The matchups will be key.
Maybe the Nets really can go small and play Durant at center for stretches against contenders like the Heat or Celtics. Bam Adebayo and Al Horford aren't exactly the sort of players who will take over in the post or punish opponents for staying small.
But what happens when the Nets run into the 76ers and have to rotate through their decrepit big men options against Joel Embiid? And who on this team has any chance of defending Giannis Antetokounmpo if they draw the Bucks?
The Nets aren't even a surefire playoff team yet. If they remain in the play-in, they'll still have to win one or possibly two games there just to make the playoffs.
Let's say you think the Nets are heavy favorites, somewhere in the range of 70% likely to win, against any play-in opponent. That would make them something around a 6-point favorite, which is pretty generous considering one or both games could come on the road against a pretty good Raptors, Bulls, or Cavs team.
Even with that lofty assumption, the math says there's still a 9% chance of the Nets missing the eight-team playoff field. And if you drop that chance of winning to 60%, the chance of being eliminated in the play-in goes to 16%, about one in six.
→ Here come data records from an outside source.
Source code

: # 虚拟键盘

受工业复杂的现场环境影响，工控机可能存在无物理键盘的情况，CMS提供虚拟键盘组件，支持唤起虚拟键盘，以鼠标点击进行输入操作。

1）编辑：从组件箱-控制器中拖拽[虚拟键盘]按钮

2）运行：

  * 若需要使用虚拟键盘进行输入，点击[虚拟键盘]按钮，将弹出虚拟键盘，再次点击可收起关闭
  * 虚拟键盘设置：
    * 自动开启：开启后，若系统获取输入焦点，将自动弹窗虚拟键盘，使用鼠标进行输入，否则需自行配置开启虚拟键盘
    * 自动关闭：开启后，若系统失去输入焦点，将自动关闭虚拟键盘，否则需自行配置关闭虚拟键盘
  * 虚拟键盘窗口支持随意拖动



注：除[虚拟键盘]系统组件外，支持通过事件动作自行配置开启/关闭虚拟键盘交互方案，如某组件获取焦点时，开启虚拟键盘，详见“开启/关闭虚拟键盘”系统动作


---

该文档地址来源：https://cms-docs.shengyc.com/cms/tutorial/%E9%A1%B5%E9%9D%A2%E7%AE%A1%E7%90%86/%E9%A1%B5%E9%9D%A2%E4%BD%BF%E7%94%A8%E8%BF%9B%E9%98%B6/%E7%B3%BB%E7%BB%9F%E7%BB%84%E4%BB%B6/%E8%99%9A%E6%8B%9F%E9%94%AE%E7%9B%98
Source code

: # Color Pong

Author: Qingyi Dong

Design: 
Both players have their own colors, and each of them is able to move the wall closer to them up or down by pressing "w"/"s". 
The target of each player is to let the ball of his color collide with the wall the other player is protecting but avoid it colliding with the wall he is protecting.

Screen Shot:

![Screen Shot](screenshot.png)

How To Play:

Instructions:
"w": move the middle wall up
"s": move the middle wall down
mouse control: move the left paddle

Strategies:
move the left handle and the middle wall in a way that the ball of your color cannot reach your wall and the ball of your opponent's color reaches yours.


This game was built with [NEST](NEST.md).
When the margins are already this short, that's a significant added risk.
Escape the play-in and the Nets will almost certainly play the Celtics, Sixers, Bucks, or Heat. In most realistic scenarios, they'll have to beat three of those four teams still to make the Finals.
Would Brooklyn be favored against Milwaukee or even Philadelphia?
Let's say the path lines up perfectly and the Nets avoid the Bucks and Sixers until the Eastern Conference Finals, assuming those are the worst matchups.
Let's say you really like the Nets and make them heavy favorites against Boston and Miami, call them 2-1 favorites (67%). You generously give them coin-flip odds against the Bucks or Sixers (50%). Add in the perfect path and the optimistic 91% chance of escaping the play-in. Where does that leave us?
That's almost exactly a 20% chance of reaching the Finals. That would be +400 to win the Eastern Conference, and the Nets have never approached that number at any point this season.
Even right now with the playoffs in question altogether, the best available line is +300 at BetMGM, an implied 25%. And that's the most optimistic path available. You'd have to bump the Nets to 2-1 favorites against the Bucks and Sixers too to get to +300. And that's making an awful lot of assumptions about a roster that's been mostly theoretical to this point.
The math simply does not line up. There is little to no value betting on Brooklyn futures.
The title odds are in a similar spot. The best available line is +625 at PointsBet, implying just under 14% likelihood. That means our very optimistic chance at making the Finals now has to win that Finals 70% of the time for that bet to provide value. It should be very clear by now that it does not, not even a little.
The Nets remain a dangerous playoff opponent as long as Durant and Irving are healthy, on the court, and playing at an MVP level.
But even in the most optimistic outlook, there's just no value betting on Nets conference or title futures. You'll have to look to play the Nets game-by-game and series-by-series or find another angle for value.